* [Work item] Give back, word for word, the line that contains "- main_researchers.py : works" and every line that follows it in the data below.

═══ Input data ═══

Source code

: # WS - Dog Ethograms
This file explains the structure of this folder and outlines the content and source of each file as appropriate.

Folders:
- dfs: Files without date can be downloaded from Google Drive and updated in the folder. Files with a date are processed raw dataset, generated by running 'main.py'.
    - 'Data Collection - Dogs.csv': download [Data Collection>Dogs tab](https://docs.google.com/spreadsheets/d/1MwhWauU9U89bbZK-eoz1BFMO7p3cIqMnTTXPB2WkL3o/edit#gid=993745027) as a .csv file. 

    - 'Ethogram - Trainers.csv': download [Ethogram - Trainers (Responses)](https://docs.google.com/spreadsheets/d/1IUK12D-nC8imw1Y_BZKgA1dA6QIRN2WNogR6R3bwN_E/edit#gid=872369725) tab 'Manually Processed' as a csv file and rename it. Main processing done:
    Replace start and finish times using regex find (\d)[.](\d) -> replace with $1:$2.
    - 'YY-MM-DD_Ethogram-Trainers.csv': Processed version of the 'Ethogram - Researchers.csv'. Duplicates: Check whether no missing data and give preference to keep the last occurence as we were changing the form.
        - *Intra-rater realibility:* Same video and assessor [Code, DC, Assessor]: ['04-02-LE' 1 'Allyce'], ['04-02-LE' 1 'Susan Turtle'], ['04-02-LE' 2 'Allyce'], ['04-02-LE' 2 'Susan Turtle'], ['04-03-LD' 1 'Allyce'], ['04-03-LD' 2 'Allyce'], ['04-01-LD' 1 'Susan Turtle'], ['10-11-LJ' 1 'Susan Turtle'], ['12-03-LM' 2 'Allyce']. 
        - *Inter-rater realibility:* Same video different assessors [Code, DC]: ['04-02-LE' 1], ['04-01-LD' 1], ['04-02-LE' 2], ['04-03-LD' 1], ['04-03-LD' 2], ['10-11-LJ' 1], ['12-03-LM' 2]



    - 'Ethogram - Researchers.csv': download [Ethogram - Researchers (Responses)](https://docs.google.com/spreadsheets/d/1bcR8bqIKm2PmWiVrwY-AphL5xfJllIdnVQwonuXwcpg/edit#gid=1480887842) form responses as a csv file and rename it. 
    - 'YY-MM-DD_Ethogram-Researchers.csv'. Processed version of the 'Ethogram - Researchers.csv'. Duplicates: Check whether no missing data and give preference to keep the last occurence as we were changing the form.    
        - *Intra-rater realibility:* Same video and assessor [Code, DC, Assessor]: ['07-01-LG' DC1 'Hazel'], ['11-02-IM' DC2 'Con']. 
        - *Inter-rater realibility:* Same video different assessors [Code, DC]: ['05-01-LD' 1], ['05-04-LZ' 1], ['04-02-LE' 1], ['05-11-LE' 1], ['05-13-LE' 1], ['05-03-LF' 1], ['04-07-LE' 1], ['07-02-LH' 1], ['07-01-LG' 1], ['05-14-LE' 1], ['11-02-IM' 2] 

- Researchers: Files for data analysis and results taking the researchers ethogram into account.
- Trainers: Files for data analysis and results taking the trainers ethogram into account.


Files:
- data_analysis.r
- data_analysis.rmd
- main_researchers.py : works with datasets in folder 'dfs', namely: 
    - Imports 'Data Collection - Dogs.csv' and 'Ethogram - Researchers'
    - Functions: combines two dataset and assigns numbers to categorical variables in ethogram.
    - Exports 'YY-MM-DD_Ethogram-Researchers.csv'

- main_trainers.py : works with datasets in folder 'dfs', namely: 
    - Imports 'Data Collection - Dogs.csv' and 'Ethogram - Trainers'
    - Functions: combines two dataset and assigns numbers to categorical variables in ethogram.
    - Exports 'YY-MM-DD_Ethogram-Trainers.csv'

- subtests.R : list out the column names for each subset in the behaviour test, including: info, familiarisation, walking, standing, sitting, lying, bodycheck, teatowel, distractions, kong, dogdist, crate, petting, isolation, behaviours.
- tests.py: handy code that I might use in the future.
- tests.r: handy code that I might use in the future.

═══

* [The completed task]
- main_researchers.py : works with datasets in folder 'dfs', namely: 
    - Imports 'Data Collection - Dogs.csv' and 'Ethogram - Researchers'
    - Functions: combines two dataset and assigns numbers to categorical variables in ethogram.
    - Exports 'YY-MM-DD_Ethogram-Researchers.csv'

- main_trainers.py : works with datasets in folder 'dfs', namely: 
    - Imports 'Data Collection - Dogs.csv' and 'Ethogram - Trainers'
    - Functions: combines two dataset and assigns numbers to categorical variables in ethogram.
    - Exports 'YY-MM-DD_Ethogram-Trainers.csv'

- subtests.R : list out the column names for each subset in the behaviour test, including: info, familiarisation, walking, standing, sitting, lying, bodycheck, teatowel, distractions, kong, dogdist, crate, petting, isolation, behaviours.
- tests.py: handy code that I might use in the future.
- tests.r: handy code that I might use in the future.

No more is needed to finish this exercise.